Наконец появился владелец одной из посудин, он же капитан, окинул взором всю компанию, предупредил, что может взять на борт двенадцать человек, но удастся ли попасть на Анзер, станет ясно только через час, когда по правому борту окажется валунная дамба, соединяющая Большой Соловецкий остров с островом Большая Муксалма, а по левому – вход в пролив. Рассаживаясь по местам, пассажиры хором читали акафист святителю Николаю (кто не знал, благочестиво помалкивал), а когда были отданы швартовы и включен двигатель, затянули Богородичное правило. Постепенно набирая скорость, катер отвалил от причала.
Прежде чем взойти на борт, Леонид обнял Германа и прошептал ему в самое ухо: «Если не увидимся больше в этой жизни, знай, что я тебя люблю». Герман кивнул. Оба были в курсе, что сотовой связи на Анзере нет.
После этого Герману и Аркадию пришлось еще три часа нести вахту поблизости от причала. Вдруг увиденное на входе в Анзерскую салму заставит капитана вернуться? Сидя на облупленной деревянной скамейке, они лениво отбивались от комаров и непрерывно курили, пытаясь за этими обыденными жестами спрятаться от чувства неловкости, вызванного длительным пребыванием наедине.

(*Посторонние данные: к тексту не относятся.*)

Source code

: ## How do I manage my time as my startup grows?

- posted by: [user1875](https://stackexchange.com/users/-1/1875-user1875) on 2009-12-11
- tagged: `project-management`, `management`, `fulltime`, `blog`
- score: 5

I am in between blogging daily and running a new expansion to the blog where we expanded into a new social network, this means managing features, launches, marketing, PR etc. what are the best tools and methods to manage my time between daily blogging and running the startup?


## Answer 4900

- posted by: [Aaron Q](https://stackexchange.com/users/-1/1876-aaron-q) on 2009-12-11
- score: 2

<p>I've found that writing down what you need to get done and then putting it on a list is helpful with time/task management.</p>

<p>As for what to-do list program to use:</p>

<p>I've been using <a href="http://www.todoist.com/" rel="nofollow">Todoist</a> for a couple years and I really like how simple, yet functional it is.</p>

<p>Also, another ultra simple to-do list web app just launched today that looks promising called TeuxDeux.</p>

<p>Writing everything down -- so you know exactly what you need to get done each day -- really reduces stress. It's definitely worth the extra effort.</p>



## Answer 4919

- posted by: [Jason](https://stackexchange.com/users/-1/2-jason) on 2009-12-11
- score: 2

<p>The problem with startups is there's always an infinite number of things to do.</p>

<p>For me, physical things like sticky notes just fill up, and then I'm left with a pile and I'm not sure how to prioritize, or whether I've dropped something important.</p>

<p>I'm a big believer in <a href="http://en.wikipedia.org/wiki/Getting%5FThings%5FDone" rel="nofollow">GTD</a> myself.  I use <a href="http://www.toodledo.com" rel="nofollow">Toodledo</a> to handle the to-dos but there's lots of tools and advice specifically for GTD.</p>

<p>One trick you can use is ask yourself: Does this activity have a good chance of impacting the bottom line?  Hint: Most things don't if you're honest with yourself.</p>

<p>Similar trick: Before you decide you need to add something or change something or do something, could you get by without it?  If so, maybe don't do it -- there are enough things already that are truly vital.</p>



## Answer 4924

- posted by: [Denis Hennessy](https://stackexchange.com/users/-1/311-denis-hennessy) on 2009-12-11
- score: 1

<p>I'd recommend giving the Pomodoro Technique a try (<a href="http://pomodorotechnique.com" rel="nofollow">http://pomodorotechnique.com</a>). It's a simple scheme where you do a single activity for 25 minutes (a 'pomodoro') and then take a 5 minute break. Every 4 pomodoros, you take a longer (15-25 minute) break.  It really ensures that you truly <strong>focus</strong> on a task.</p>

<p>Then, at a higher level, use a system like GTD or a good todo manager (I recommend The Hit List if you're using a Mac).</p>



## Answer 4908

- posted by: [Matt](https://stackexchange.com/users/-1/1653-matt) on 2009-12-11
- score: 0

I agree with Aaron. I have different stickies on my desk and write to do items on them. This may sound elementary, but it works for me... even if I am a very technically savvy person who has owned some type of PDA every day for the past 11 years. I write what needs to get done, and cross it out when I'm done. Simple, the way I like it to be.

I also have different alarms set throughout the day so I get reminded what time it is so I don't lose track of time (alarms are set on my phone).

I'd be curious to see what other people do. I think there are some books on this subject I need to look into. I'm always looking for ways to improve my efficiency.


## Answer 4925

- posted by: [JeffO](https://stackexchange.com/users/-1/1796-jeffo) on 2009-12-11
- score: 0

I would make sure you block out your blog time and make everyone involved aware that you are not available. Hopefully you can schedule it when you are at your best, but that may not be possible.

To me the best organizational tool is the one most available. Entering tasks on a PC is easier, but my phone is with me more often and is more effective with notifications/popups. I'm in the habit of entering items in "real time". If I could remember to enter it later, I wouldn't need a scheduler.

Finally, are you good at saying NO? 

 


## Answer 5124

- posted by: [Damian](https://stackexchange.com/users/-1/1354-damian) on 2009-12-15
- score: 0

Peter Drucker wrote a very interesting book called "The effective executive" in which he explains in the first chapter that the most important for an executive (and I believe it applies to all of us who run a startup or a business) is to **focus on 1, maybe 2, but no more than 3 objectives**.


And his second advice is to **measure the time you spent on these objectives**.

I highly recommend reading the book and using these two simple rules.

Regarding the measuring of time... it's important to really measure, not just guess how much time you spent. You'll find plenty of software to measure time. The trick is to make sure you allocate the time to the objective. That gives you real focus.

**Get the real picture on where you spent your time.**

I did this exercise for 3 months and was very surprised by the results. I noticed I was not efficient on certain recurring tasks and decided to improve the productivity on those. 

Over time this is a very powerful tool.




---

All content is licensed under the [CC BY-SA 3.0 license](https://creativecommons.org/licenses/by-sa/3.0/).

Аркадий не выдержал первым.
– С ума сойти. Я не знаю, о чем с тобой говорить.
– Тогда, может, не надо? – глядя на колечки табачного дыма, уплывающие к небесам, отозвался Герман.
– Он взял с собой пистолет? – спросил Аркадий после паузы.
– Какой пистолет?
– Который выбросил в море.
– А… – Герман усмехнулся. – Взял.
– Хорошо.
Еще одна пауза.
– Как ты собираешься ходить на работу? Тебе же нужно появляться там время от времени.
– Так же, как раньше.
– Ты считаешь, если Кольцов-младший теперь в безопасности, то и тебе ничего не грозит?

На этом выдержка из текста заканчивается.